## Exercise
Collect every line in the records below that contains the word "structure".

## Records for processing
☆ ☆ ☆ ☆ ☆ ☆ ☆

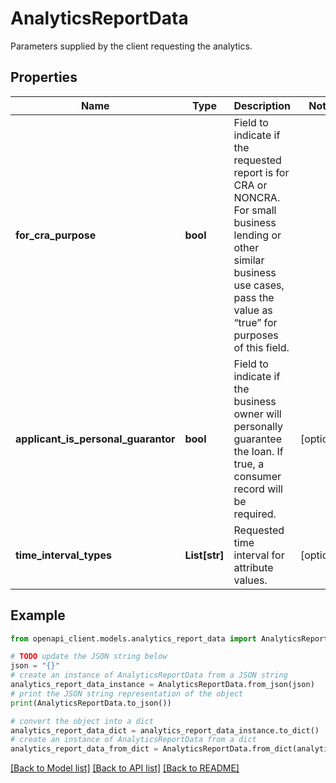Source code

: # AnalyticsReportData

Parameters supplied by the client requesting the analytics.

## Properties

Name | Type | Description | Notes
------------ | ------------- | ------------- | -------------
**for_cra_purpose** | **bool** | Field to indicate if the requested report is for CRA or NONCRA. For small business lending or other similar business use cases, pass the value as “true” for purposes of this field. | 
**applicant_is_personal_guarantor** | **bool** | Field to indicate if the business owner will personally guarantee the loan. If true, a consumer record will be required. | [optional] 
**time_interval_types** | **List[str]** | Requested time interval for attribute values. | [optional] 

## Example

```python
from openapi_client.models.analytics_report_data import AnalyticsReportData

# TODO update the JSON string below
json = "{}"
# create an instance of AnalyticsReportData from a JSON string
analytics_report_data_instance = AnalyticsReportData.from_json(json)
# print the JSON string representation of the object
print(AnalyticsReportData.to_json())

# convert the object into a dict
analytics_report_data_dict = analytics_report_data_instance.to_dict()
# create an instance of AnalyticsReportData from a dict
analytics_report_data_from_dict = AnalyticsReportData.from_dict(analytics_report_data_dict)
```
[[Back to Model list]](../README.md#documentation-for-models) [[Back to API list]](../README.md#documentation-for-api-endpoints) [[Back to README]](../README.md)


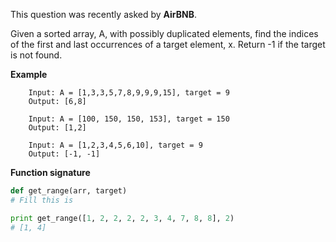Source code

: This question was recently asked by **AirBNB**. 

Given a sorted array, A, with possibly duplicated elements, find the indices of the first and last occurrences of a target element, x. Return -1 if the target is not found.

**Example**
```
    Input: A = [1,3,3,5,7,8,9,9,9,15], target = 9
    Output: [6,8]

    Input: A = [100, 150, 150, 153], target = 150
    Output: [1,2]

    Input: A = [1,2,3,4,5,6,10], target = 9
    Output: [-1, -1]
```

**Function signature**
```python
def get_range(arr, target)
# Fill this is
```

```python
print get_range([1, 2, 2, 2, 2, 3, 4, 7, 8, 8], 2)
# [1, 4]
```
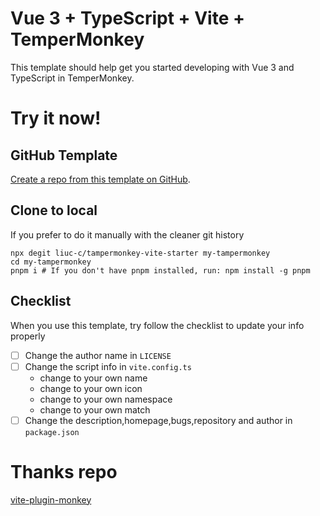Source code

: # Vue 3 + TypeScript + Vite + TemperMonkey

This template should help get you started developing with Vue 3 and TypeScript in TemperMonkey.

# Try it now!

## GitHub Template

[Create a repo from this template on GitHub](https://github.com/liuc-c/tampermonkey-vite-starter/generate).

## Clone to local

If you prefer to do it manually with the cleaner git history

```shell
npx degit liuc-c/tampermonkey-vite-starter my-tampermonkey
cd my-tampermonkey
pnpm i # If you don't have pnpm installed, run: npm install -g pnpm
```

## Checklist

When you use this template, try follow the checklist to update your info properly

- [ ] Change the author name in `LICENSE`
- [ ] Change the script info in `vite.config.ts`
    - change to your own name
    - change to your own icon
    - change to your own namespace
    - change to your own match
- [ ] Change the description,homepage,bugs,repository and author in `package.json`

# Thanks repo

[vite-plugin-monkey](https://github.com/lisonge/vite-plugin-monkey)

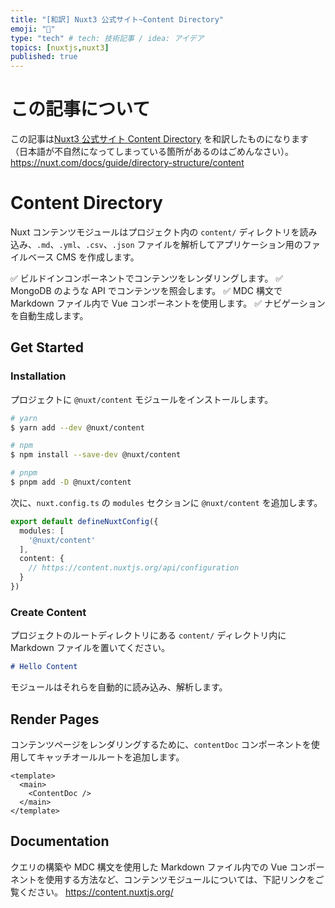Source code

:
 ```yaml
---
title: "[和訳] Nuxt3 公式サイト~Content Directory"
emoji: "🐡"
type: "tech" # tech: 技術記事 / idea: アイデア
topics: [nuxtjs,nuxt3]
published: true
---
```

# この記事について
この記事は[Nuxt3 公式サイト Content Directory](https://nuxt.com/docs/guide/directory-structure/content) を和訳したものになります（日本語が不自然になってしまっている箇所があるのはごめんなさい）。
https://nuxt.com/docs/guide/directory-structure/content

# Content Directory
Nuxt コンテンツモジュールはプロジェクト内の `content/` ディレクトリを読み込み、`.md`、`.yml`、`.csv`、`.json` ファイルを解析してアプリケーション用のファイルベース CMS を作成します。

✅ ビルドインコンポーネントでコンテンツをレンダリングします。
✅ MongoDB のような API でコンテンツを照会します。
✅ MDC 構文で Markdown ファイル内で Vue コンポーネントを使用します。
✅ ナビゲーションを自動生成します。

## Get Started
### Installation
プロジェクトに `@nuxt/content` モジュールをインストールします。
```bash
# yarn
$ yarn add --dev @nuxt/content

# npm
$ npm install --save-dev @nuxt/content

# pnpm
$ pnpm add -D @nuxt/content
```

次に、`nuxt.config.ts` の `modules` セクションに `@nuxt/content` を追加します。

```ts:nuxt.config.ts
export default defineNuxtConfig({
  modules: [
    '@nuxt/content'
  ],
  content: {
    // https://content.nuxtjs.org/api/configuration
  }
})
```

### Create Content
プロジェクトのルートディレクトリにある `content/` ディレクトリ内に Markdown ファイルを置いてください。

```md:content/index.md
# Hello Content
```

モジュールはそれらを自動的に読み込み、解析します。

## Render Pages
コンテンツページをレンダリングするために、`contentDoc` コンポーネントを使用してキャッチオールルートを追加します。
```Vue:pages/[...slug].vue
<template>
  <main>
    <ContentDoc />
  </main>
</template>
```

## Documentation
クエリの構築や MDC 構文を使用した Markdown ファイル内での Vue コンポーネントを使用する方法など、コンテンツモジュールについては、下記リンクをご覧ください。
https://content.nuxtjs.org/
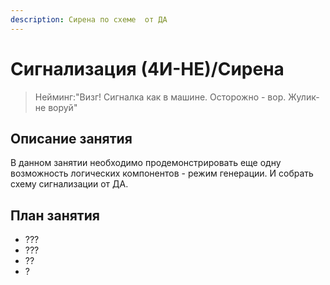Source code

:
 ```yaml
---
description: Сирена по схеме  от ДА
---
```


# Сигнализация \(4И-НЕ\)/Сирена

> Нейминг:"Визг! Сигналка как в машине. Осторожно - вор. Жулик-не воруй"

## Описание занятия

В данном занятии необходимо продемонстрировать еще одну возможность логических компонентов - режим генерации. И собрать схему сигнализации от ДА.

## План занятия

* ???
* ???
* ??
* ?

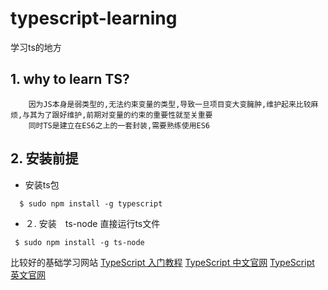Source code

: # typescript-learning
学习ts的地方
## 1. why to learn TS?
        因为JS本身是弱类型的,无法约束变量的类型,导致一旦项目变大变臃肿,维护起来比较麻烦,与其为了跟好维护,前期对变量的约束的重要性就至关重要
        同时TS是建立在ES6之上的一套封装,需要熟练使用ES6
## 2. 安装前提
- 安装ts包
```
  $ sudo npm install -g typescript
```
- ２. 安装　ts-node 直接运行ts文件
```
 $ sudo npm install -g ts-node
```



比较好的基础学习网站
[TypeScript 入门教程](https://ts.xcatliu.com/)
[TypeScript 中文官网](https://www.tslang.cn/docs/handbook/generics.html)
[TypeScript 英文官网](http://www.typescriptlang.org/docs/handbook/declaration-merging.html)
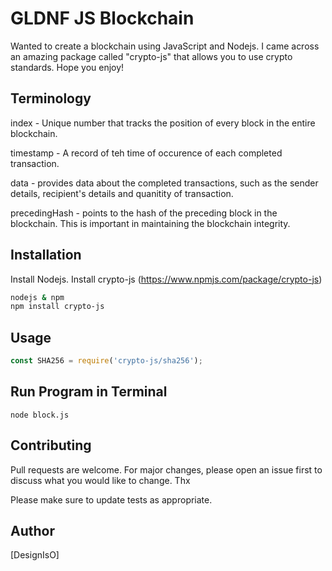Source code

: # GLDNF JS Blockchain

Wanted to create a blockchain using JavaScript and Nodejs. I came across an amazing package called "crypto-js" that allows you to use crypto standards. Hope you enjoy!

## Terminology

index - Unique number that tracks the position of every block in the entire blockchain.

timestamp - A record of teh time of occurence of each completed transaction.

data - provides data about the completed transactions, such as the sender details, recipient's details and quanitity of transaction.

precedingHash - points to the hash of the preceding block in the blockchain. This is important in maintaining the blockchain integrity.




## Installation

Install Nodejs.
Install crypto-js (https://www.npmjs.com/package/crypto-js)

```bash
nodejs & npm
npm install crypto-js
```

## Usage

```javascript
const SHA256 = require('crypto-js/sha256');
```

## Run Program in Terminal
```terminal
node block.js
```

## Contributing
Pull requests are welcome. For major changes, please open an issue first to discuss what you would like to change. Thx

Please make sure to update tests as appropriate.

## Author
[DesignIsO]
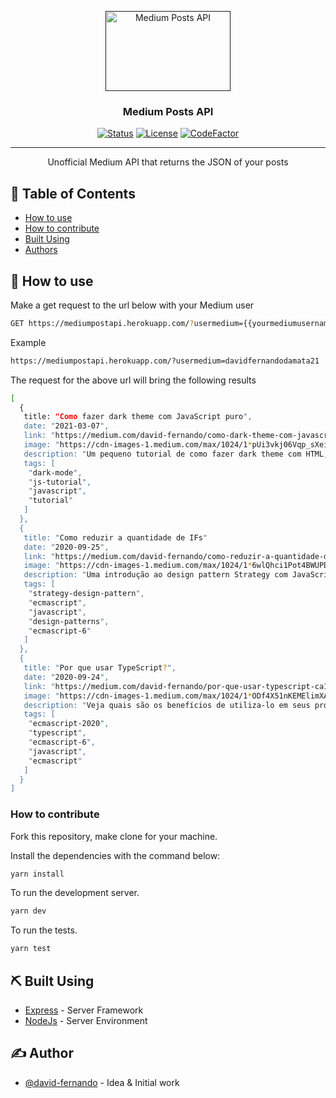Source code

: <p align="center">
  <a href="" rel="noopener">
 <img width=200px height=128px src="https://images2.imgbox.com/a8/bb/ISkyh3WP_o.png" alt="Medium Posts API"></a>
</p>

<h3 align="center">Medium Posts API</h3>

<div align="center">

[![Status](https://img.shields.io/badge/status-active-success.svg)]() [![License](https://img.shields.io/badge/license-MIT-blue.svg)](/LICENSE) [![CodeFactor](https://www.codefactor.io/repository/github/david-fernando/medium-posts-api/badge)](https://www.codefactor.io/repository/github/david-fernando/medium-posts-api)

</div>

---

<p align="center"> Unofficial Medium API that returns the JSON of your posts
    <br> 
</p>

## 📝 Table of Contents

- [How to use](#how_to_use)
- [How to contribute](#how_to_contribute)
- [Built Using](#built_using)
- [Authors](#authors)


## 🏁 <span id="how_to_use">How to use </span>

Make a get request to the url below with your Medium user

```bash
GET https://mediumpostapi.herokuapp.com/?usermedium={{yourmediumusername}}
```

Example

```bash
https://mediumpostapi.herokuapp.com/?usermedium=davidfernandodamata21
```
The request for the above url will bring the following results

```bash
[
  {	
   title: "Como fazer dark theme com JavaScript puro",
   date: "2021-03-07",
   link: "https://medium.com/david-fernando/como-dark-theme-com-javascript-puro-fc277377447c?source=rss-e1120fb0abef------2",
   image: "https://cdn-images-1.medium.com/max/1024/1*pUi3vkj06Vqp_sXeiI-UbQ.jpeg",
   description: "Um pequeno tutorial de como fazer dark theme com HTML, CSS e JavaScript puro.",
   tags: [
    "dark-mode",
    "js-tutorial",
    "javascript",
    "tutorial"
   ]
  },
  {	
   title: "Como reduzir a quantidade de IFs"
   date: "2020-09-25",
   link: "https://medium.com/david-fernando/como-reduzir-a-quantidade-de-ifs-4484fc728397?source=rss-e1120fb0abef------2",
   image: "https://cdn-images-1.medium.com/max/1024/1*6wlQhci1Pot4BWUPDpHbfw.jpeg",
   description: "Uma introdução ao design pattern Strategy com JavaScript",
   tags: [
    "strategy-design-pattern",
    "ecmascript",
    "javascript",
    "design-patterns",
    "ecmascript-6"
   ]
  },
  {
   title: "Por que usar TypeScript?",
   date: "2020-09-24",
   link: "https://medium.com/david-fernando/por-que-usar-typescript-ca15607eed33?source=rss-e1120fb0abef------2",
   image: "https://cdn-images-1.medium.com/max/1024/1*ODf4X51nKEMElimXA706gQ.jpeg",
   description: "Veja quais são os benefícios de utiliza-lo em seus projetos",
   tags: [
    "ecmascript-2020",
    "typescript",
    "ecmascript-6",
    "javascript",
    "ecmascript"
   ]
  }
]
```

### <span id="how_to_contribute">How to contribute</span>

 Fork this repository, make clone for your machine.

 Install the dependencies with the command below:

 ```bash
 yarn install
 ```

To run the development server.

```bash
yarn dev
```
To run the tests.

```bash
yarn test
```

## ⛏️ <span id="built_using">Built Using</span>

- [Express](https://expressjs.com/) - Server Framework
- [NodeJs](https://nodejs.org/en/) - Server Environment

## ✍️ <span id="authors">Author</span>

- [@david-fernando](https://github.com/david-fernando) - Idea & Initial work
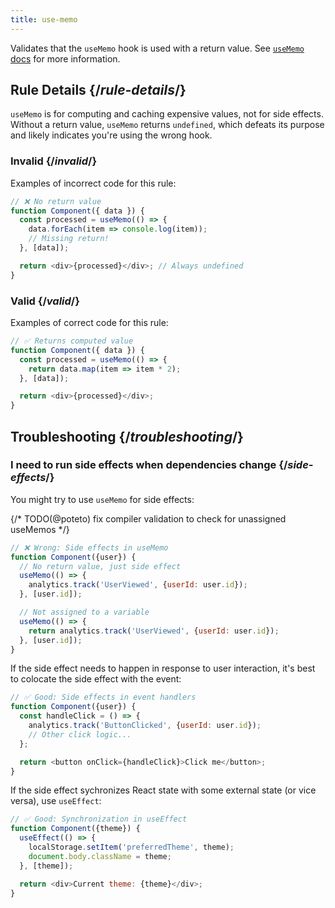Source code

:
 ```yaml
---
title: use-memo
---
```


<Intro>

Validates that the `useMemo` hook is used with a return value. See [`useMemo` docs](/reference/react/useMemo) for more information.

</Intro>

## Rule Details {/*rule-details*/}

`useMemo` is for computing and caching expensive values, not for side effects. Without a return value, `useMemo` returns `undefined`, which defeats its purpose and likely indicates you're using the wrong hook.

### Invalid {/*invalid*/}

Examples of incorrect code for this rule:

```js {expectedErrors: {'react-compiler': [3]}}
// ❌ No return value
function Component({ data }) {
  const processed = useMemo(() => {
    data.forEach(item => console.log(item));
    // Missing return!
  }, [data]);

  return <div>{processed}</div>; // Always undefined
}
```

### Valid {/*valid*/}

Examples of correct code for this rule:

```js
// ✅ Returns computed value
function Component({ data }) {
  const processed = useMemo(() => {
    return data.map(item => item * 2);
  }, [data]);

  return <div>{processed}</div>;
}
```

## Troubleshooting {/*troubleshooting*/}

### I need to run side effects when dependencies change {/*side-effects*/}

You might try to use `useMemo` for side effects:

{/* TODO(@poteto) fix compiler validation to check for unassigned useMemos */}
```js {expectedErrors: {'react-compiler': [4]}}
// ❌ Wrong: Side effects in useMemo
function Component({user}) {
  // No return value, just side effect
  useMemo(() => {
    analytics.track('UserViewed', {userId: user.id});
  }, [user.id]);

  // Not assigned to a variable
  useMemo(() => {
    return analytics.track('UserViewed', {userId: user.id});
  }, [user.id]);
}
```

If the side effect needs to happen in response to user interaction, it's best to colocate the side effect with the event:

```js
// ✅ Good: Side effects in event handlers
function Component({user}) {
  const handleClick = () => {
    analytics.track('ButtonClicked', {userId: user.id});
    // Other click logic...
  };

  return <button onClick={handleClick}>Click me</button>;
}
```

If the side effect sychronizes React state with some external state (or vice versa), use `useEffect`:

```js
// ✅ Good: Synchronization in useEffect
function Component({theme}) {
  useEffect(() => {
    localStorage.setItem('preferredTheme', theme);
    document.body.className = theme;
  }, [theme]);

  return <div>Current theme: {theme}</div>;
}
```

☆ ☆ ☆ ☆ ☆ ☆ ☆

## Solution
この記事は[Nuxt3 公式サイト Content Directory](https://nuxt.com/docs/guide/directory-structure/content) を和訳したものになります（日本語が不自然になってしまっている箇所があるのはごめんなさい）。
https://nuxt.com/docs/guide/directory-structure/content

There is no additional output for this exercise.